Thus, the alkyl groups with fewer carbon atoms present (especially the methyl group) are the most practical choices for the use in food [2]. This results from the increased water solubility among parabens with smaller alkyl groups [2].
For many years, parabens have been considered safe; the FDA approved methyl and propyl paraben, two of the most commonly used parabens in the US, as Generally Recogonized as Safe (GRAS) for direct addition to food [2]. Parabens have been used in food for more than 50 years and continue to permeate other food categories [4]. According to Soni et al., parabens are found in multiple foods including processed vegetables, baked goods, fats and oils, seasonings, sugar substitutes, coffee extracts, fruit juices, syrups, jams and jellies, pickles and olives, sauces, soft drinks, and frozen dairy products [2,3]. Concentrations of parabens in these foods are between 450 and 2000 ppm [2]. Based on a survey completed by the FDA, the use of parabens in food during the years 1960 to 1970 demonstrated a 30-fold increase [2]. In addition to reduced microbial activity, parabens are used as preservatives due to their activity in the neutral pH range. This is a rare feature of preservatives; most preservatives are not able to function in the neutral pH range [3]. Parabens are also effective preservatives in both acidic and basic pH. Antimicrobial activity of parabens occurs in pH range of 3 – 8 [3]. This is a very large pH range compared to other common preservatives, such as sodium benzoate. Sodium benzoate works in the range of 2.5 – 4.0, a much narrower range for antimicrobial activity [3]. As well as a greater functional pH range, parabens are very stable under a variety of conditions. They are resistant to cold and are stable in air [3]. Additionally, parabens do not degrade in heat and steam sterilization, which makes the esters preferable over other preservatives [3].
In addition to use in food, parabens are used as preservatives in nearly all cosmetic products. Propyl and methyl parabens are the most frequently utilized paraben preservative and are found in more than 13,200 cosmetic formulations [2]. Studies have also shown that 99% of leave on cosmetic products contain parabens, while 77% of rinse off cosmetic products contain parabens [1]. Common cosmetic products that contain parabens include shampoos and conditioners, lotions, foundations, eye makeup, creams, as well as many other products [2]. Parabens are the favored preservatives in this industry because they do not have any odor or taste [2, 3]. At the same time, parabens are favored because of the lack of product discoloration upon using the preservative [2]. The neutral pH alsoprevents hardening in cosmetic formulations [2]. Cosmetic industries favor the use parabens because of their biodegradability and extremely low cost [2].

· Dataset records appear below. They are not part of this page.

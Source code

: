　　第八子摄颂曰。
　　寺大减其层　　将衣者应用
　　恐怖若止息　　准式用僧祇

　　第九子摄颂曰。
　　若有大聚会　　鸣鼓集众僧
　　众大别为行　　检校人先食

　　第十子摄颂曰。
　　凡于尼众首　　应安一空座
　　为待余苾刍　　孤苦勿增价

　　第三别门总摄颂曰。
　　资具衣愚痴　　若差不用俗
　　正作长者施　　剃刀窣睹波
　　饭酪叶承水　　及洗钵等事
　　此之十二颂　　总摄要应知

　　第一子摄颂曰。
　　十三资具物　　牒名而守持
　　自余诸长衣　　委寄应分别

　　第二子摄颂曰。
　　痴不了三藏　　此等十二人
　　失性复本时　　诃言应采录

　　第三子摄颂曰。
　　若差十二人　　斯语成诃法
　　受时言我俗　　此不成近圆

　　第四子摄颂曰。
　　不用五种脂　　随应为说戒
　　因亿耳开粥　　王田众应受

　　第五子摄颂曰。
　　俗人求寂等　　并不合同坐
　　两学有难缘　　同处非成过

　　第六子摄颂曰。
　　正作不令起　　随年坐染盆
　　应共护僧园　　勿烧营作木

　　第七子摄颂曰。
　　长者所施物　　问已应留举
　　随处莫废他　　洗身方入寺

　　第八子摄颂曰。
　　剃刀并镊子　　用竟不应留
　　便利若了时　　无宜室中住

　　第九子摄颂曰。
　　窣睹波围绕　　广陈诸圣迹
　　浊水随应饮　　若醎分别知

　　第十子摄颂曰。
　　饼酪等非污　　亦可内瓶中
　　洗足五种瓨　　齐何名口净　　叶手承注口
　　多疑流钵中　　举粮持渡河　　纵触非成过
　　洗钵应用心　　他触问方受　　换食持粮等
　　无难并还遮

Parabens are extremely abundant in the pharmaceutical industry [1, 2, 3]. Propyl paraben is the most commonly used paraben in this industry, due to its effective fungistats properties [2]. Parabens can be found in anesthetics, syrups, contraceptives, and suppositories [2]. Oftentimes, parabens are combined and added to products to produce more active preservatives [2,3].
Potential Effects on the Human Body
According to Singhal et al., parabens have very low toxicity [3]. Singhal et al. most likely make this assumption based on the large LD50 value in mice. Methyl and propyl paraben, two of the most commonly used parabens in products today, have an LD50 value greater than 8000 mg/kg in propylene glycol [3]. Upon entering the body, parabens are suspected to first be absorbed in the intestines, followed by the hydrolysis into PHBA in the liver, which is then excreted in urine [1, 3, 8]. They are generally considered safe because PHBA is less toxic than the parent compounds and the excretion process usually takes place within 24 hours [3,5]. Furthermore, Aubert et al.’s research demonstrates that parabens are quickly excreted through the urine and do not produce significant systemic exposure [9]. Along with intestinal absorption, parabens may be absorbed through the skin and mucosa [1, 10]. Some research also suggests that there are esterases present in the skin that aid in partially converting parabens into PHBA upon topical application [8].
Parabens and Dermatitis
Although parabens are excellent preservatives, the effects on the human body are still being investigated. There has been an on-going debate over whether or not parabens cause cancer or have other negative effects on the body. Because parabens are found in such minute concentrations, some research suggests that parabens do not cause systemic harmful effects but may cause some allergic reactions [7]. Parabens have been reported to cause allergic contact dermatitis and sensitivity due to the higher paraben concentrations found in topical products [11 ,12]. In many cases, the dermatitis is prolonged and treatment is delayed because patients nor health care providers suspect that parabens are the cause for dermatitis [7]. Those with allergic reactions to parabens have difficulty avoiding such reactions since there are no legal requirements for providing content found in the products on labels [12]. Additionally, allergic reactions have been reported after injections of drug formulations containing parabens [7]. Sensitization may occur as well if parabens are applied to damaged or broken skin [4]. According to a 1973 study conducted by the North American Contact Dermatits Group, in a group of 1200 individuals, about 3% of those involved with the study demonstrated delayed hypersensitivity to reactions to parabens [7]. This data shows that allergic reactions to parabens occurs in a small portion of the population.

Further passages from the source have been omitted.